= Task directions =
Going through the data below, please show each line containing the string "Lagrangian".

Segment Start: Dataset entries

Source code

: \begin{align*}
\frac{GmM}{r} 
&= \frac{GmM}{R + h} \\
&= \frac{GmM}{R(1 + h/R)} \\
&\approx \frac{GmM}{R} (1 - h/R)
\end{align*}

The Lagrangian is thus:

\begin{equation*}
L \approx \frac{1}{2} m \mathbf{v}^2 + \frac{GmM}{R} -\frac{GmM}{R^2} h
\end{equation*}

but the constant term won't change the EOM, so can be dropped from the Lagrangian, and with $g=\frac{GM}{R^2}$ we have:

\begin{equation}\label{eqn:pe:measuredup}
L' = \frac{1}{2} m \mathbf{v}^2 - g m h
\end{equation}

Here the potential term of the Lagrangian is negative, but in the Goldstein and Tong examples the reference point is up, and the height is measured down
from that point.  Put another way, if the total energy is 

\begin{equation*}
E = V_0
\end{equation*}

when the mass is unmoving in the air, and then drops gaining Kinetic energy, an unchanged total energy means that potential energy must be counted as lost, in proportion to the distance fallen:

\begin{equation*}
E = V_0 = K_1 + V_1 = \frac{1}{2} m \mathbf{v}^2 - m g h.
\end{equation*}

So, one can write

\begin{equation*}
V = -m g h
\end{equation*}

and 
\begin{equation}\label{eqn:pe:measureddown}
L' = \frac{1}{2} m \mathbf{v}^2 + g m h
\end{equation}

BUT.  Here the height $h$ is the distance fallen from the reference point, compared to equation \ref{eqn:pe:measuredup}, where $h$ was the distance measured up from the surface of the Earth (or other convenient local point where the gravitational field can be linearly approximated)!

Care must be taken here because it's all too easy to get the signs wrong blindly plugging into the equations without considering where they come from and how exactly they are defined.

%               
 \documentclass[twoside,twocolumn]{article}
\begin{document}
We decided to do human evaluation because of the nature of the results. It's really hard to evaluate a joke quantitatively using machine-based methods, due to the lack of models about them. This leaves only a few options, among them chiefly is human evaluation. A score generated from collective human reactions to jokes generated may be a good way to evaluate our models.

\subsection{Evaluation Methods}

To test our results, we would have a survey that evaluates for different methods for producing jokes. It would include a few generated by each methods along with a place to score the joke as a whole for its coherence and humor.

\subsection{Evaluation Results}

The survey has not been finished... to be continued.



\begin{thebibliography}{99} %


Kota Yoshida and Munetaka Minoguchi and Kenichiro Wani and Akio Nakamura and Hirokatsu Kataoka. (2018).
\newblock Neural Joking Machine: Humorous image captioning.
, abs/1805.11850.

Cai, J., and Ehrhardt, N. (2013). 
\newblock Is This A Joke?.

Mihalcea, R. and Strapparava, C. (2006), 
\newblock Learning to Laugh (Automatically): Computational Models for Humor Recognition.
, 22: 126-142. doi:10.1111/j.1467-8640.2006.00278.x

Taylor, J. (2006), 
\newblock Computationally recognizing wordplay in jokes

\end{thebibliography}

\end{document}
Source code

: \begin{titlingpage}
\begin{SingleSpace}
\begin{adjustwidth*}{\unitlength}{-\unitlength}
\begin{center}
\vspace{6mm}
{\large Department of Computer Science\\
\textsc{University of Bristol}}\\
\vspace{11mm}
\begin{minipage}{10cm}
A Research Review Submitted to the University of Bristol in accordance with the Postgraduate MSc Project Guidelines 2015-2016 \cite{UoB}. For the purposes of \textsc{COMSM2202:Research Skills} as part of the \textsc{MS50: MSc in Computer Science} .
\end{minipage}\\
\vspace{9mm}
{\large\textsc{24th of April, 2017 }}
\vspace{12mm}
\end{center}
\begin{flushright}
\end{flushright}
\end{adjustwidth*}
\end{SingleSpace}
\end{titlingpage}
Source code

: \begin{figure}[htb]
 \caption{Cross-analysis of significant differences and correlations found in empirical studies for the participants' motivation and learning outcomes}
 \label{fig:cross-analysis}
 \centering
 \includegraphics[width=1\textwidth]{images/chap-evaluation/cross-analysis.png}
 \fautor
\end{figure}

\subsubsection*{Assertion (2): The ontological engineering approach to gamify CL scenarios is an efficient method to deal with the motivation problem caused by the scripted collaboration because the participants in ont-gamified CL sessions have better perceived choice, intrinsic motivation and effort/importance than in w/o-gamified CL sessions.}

Segment End: Dataset entries

= Answer to the exercise =
The Lagrangian is thus:
but the constant term won't change the EOM, so can be dropped from the Lagrangian, and with $g=\frac{GM}{R^2}$ we have:
Here the potential term of the Lagrangian is negative, but in the Goldstein and Tong examples the reference point is up, and the height is measured down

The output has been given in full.